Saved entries
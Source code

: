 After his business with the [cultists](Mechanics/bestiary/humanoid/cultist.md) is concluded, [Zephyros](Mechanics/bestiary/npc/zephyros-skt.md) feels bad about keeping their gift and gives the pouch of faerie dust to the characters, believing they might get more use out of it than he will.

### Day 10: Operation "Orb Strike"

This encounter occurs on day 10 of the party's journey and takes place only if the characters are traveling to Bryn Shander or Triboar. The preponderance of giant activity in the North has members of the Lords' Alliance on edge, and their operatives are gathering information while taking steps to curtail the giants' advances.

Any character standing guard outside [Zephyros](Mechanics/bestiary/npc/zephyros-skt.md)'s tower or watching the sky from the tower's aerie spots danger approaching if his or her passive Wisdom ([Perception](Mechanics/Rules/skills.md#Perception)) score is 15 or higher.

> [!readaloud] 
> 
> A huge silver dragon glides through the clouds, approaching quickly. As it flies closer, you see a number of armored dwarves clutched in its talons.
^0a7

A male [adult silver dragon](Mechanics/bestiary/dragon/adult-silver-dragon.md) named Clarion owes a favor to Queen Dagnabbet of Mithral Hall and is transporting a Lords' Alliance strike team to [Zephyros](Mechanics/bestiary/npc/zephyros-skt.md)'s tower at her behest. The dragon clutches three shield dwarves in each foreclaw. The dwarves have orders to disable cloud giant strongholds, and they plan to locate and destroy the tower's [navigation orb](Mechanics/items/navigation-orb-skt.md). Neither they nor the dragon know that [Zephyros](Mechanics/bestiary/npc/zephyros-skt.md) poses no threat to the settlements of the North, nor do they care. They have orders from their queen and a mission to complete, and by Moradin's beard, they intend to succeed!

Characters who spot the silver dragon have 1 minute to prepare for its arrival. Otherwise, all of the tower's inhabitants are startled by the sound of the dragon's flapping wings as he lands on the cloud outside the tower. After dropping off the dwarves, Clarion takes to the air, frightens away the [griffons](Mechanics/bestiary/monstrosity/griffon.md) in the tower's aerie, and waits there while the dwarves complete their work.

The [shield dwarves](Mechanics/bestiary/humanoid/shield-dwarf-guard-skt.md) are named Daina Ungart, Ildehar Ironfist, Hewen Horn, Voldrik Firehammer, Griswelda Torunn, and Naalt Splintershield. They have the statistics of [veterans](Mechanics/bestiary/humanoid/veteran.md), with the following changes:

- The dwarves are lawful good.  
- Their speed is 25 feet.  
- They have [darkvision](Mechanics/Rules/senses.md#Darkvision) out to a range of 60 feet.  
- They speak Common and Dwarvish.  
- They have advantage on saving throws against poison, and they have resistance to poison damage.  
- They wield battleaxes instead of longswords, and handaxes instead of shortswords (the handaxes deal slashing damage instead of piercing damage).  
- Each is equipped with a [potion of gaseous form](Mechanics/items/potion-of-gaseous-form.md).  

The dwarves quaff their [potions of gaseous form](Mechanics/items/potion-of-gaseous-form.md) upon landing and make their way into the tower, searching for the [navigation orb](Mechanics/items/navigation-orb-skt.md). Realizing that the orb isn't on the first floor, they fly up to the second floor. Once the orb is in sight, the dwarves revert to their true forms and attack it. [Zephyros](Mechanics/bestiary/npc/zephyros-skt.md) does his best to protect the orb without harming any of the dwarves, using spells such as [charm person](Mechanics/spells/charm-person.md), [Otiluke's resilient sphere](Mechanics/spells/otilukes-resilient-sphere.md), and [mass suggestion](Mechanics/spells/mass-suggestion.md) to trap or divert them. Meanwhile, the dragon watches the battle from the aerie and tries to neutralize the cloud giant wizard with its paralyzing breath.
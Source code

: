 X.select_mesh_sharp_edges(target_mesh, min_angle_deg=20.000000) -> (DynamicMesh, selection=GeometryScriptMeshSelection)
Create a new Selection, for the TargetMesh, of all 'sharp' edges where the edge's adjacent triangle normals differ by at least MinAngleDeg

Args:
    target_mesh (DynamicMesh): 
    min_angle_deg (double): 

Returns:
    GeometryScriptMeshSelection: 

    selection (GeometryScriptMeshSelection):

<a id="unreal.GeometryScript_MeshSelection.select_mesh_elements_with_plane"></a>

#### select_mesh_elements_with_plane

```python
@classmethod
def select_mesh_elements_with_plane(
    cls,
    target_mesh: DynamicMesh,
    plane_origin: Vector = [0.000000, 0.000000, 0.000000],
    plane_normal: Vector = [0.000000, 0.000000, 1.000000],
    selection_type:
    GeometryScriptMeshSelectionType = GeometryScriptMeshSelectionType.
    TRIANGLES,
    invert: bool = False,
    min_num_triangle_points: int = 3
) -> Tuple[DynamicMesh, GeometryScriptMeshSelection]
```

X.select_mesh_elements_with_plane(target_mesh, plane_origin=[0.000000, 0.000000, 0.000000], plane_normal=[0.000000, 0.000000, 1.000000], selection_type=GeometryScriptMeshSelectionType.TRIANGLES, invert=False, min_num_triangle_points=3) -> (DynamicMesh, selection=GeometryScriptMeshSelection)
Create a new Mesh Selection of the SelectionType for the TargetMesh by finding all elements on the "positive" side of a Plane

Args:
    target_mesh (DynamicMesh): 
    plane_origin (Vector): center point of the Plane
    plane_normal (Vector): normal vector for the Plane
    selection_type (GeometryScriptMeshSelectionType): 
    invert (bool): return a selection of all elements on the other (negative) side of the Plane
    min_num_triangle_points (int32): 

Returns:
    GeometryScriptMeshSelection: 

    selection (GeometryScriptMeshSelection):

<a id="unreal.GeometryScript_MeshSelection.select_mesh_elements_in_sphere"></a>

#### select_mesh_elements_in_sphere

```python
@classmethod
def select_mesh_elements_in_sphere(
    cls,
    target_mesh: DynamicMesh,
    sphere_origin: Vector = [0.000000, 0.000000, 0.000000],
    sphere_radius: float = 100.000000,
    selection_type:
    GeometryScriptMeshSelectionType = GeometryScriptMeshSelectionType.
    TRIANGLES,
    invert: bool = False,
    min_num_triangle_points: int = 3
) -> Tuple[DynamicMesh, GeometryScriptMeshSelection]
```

AIM OF THE TASK
Print each line, starting with the one that contains "#### select_mesh_elements_in_sphere" and ending with the last line of the data, exactly as it stands and with no other lines.

TASK ANSWER
#### select_mesh_elements_in_sphere

```python
@classmethod
def select_mesh_elements_in_sphere(
    cls,
    target_mesh: DynamicMesh,
    sphere_origin: Vector = [0.000000, 0.000000, 0.000000],
    sphere_radius: float = 100.000000,
    selection_type:
    GeometryScriptMeshSelectionType = GeometryScriptMeshSelectionType.
    TRIANGLES,
    invert: bool = False,
    min_num_triangle_points: int = 3
) -> Tuple[DynamicMesh, GeometryScriptMeshSelection]
```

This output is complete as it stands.